▶ [DESCRIPTION OF THE TASK]: Only the lines from the one containing "- [ ] Add missing type annotations" through the end of the material are to be echoed, each exactly as it appears.

▶ [RECORDS PROVIDED]:
□ □ □ □ □ □ □
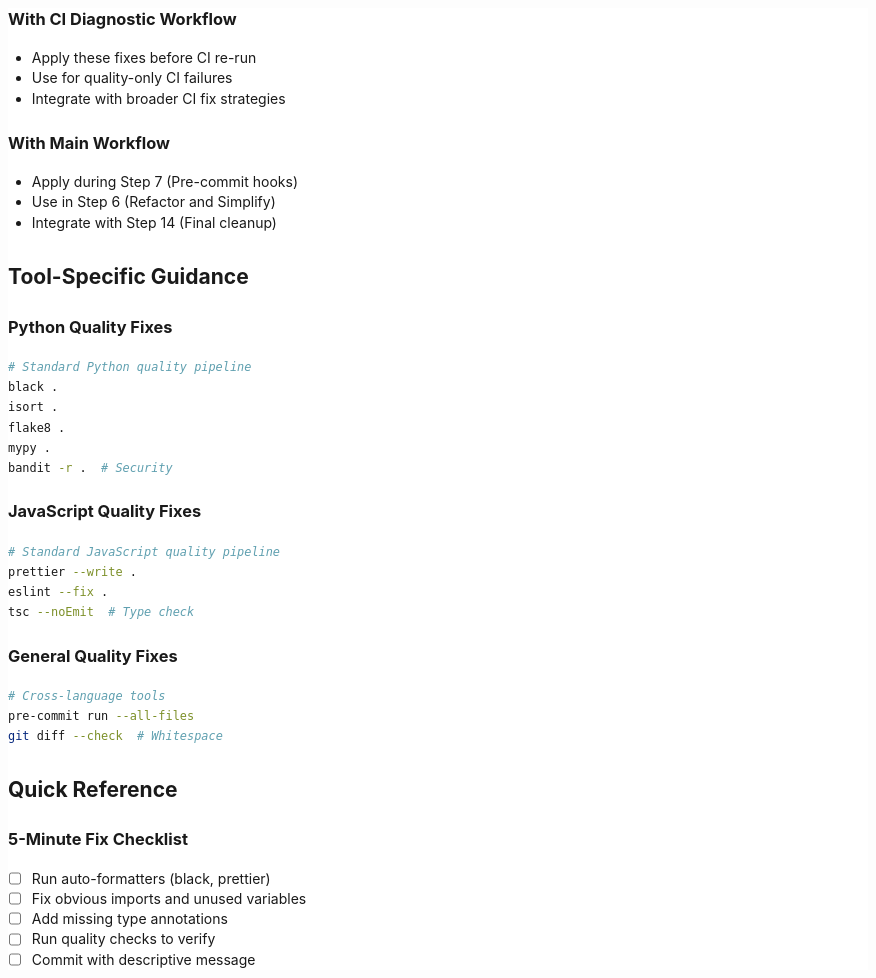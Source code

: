 ### With CI Diagnostic Workflow

- Apply these fixes before CI re-run
- Use for quality-only CI failures
- Integrate with broader CI fix strategies

### With Main Workflow

- Apply during Step 7 (Pre-commit hooks)
- Use in Step 6 (Refactor and Simplify)
- Integrate with Step 14 (Final cleanup)

## Tool-Specific Guidance

### Python Quality Fixes

```bash
# Standard Python quality pipeline
black .
isort .
flake8 .
mypy .
bandit -r .  # Security
```

### JavaScript Quality Fixes

```bash
# Standard JavaScript quality pipeline
prettier --write .
eslint --fix .
tsc --noEmit  # Type check
```

### General Quality Fixes

```bash
# Cross-language tools
pre-commit run --all-files
git diff --check  # Whitespace
```

## Quick Reference

### 5-Minute Fix Checklist

- [ ] Run auto-formatters (black, prettier)
- [ ] Fix obvious imports and unused variables
- [ ] Add missing type annotations
- [ ] Run quality checks to verify
- [ ] Commit with descriptive message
□ □ □ □ □ □ □
▶ [WRITTEN SOLUTION]:
- [ ] Add missing type annotations
- [ ] Run quality checks to verify
- [ ] Commit with descriptive message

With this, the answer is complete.